═══ Given records

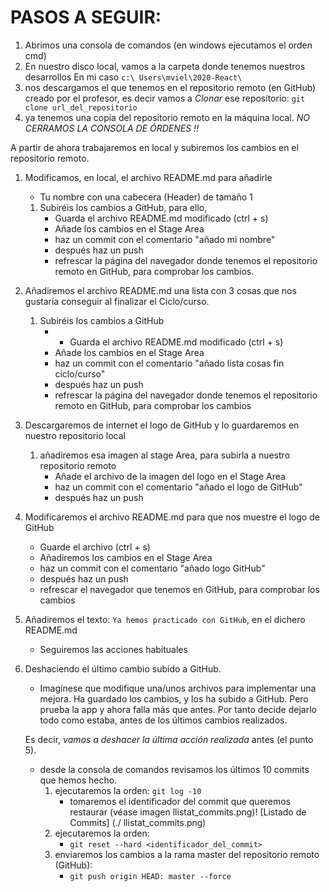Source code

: # PASOS A SEGUIR:
1. Abrimos una consola de comandos (en windows ejecutamos el orden cmd)
1. En nuestro disco local, vamos a la carpeta donde tenemos nuestros desarrollos
    En mi caso `c:\ Users\mviel\2020-React\`
1. nos descargamos el que tenemos en el repositorio remoto (en GitHub) creado por el profesor, es decir
  vamos a *Clonar* ese repositorio:
   `git clone url_del_repositorio`
1. ya tenemos una copia del repositorio remoto en la máquina local. *NO CERRAMOS LA CONSOLA DE ÓRDENES !!*

A partir de ahora trabajaremos en local y subiremos los cambios en el repositorio remoto.
1. Modificamos, en local, el archivo README.md para añadirle
    - Tu nombre con una cabecera (Header) de tamaño 1
    1. Subiréis los cambios a GitHub, para ello,
        - Guarda el archivo README.md modificado (ctrl + s)
        - Añade los cambios en el Stage Area
        - haz un commit con el comentario "añado mi nombre"
        - después haz un push
        - refrescar la página del navegador donde tenemos el repositorio remoto en GitHub, para comprobar los cambios.
1. Añadiremos el archivo README.md una lista con 3 cosas que nos gustaría conseguir al finalizar el Ciclo/curso.
    1. Subiréis los cambios a GitHub
        - - Guarda el archivo README.md modificado (ctrl + s)
        - Añade los cambios en el Stage Area
        - haz un commit con el comentario "añado lista cosas fin ciclo/curso"
        - después haz un push
        - refrescar la página del navegador donde tenemos el repositorio remoto en GitHub, para comprobar los cambios
1. Descargaremos de internet el logo de GitHub y lo guardaremos en nuestro repositorio local
    1. añadiremos esa imagen al stage Area, para subirla a nuestro repositorio remoto
        - Añade el archivo de la imagen del logo en el Stage Area
        - haz un commit con el comentario "añado el logo de GitHub"
        - después haz un push
1. Modificaremos el archivo README.md para que nos muestre el logo de GitHub
    - Guarde el archivo (ctrl + s)
    - Añadiremos los cambios en el Stage Area
    - haz un commit con el comentario "añado logo GitHub"
    - después haz un push
    - refrescar el navegador que tenemos en GitHub, para comprobar los cambios
1. Añadiremos el texto: `Ya hemos practicado con GitHub`, en el dichero README.md
    - Seguiremos las acciones habituales

1. Deshaciendo el último cambio subido a GitHub.
    - Imagínese que modifique una/unos archivos para implementar una mejora.
    Ha guardado los cambios, y los ha subido a GitHub. Pero prueba la app y ahora falla más que antes.
    Por tanto decide dejarlo todo como estaba, antes de los últimos cambios realizados. 

    Es decir, *vamos a deshacer la última acción realizada* antes (el punto 5).
    - desde la consola de comandos revisamos los últimos 10 commits que hemos hecho.
        1. ejecutaremos la orden: `git log -10`
            - tomaremos el identificador del commit que queremos restaurar (véase imagen llistat_commits.png)! [Listado de Commits] (./ llistat_commits.png)
        1. ejecutaremos la orden:
           - `git reset --hard <identificador_del_commit>`
        1. enviaremos los cambios a la rama master del repositorio remoto (GitHub):
           - `git push origin HEAD: master --force`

══════

**Task to carry out**
Exactly as written, reproduce all of the entries while dropping the pictures.

**Expected output**
Source code

: # PASOS A SEGUIR:
1. Abrimos una consola de comandos (en windows ejecutamos el orden cmd)
1. En nuestro disco local, vamos a la carpeta donde tenemos nuestros desarrollos
    En mi caso `c:\ Users\mviel\2020-React\`
1. nos descargamos el que tenemos en el repositorio remoto (en GitHub) creado por el profesor, es decir
  vamos a *Clonar* ese repositorio:
   `git clone url_del_repositorio`
1. ya tenemos una copia del repositorio remoto en la máquina local. *NO CERRAMOS LA CONSOLA DE ÓRDENES !!*

A partir de ahora trabajaremos en local y subiremos los cambios en el repositorio remoto.
1. Modificamos, en local, el archivo README.md para añadirle
    - Tu nombre con una cabecera (Header) de tamaño 1
    1. Subiréis los cambios a GitHub, para ello,
        - Guarda el archivo README.md modificado (ctrl + s)
        - Añade los cambios en el Stage Area
        - haz un commit con el comentario "añado mi nombre"
        - después haz un push
        - refrescar la página del navegador donde tenemos el repositorio remoto en GitHub, para comprobar los cambios.
1. Añadiremos el archivo README.md una lista con 3 cosas que nos gustaría conseguir al finalizar el Ciclo/curso.
    1. Subiréis los cambios a GitHub
        - - Guarda el archivo README.md modificado (ctrl + s)
        - Añade los cambios en el Stage Area
        - haz un commit con el comentario "añado lista cosas fin ciclo/curso"
        - después haz un push
        - refrescar la página del navegador donde tenemos el repositorio remoto en GitHub, para comprobar los cambios
1. Descargaremos de internet el logo de GitHub y lo guardaremos en nuestro repositorio local
    1. añadiremos esa imagen al stage Area, para subirla a nuestro repositorio remoto
        - Añade el archivo de la imagen del logo en el Stage Area
        - haz un commit con el comentario "añado el logo de GitHub"
        - después haz un push
1. Modificaremos el archivo README.md para que nos muestre el logo de GitHub
    - Guarde el archivo (ctrl + s)
    - Añadiremos los cambios en el Stage Area
    - haz un commit con el comentario "añado logo GitHub"
    - después haz un push
    - refrescar el navegador que tenemos en GitHub, para comprobar los cambios
1. Añadiremos el texto: `Ya hemos practicado con GitHub`, en el dichero README.md
    - Seguiremos las acciones habituales

1. Deshaciendo el último cambio subido a GitHub.
    - Imagínese que modifique una/unos archivos para implementar una mejora.
    Ha guardado los cambios, y los ha subido a GitHub. Pero prueba la app y ahora falla más que antes.
    Por tanto decide dejarlo todo como estaba, antes de los últimos cambios realizados. 

    Es decir, *vamos a deshacer la última acción realizada* antes (el punto 5).
    - desde la consola de comandos revisamos los últimos 10 commits que hemos hecho.
        1. ejecutaremos la orden: `git log -10`
            - tomaremos el identificador del commit que queremos restaurar (véase imagen llistat_commits.png)! [Listado de Commits] (./ llistat_commits.png)
        1. ejecutaremos la orden:
           - `git reset --hard <identificador_del_commit>`
        1. enviaremos los cambios a la rama master del repositorio remoto (GitHub):
           - `git push origin HEAD: master --force`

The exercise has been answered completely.